I have been told this is not true for Christianity in general, only for some Protestant denominations.

I don’t know if that is true.

Seems this changed-use of the characters 上帝 was started by Legge (who was of a Protestant denomination)

 

Legge believed and argued that the word "Shangdi" represented a monotheistic god; therefore, he thought it an appropriate term for translating words in reference to the Christian God into Chinese. … His opponents argued that this would cause confusion due to the word's use in Taoism and Chinese folk religion.

https://en.wikipedia.org/wiki/James_Legge

 

 


Legge had an agenda.
Like most Christian missionaries in China at the time, he wanted to convert Chinese people to Christianity.

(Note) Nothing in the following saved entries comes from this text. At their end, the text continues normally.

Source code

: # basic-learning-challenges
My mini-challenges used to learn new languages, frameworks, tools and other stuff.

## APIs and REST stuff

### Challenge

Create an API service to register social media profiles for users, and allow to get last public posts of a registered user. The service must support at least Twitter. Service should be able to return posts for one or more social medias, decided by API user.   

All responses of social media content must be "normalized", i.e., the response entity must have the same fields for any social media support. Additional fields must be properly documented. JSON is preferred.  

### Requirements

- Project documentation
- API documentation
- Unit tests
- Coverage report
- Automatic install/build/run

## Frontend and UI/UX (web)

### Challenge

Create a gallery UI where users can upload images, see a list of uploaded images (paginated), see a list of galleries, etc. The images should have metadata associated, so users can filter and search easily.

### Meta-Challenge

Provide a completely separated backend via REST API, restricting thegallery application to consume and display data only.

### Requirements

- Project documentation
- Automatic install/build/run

And at the time it was thought that the best approach was to find similarities between Christianity and local beliefs. 

He [Legge]  … believed that using a term [上帝] already deeply entrenched in Chinese culture could prevent Christianity from being seen as a completely foreign religion.”

https://en.wikipedia.org/wiki/James_Legge 

 

Seems to me this is still the approach of Chinese Christians.

 


This is a link of a Christian organisation. It’s not an unbiased account imo. 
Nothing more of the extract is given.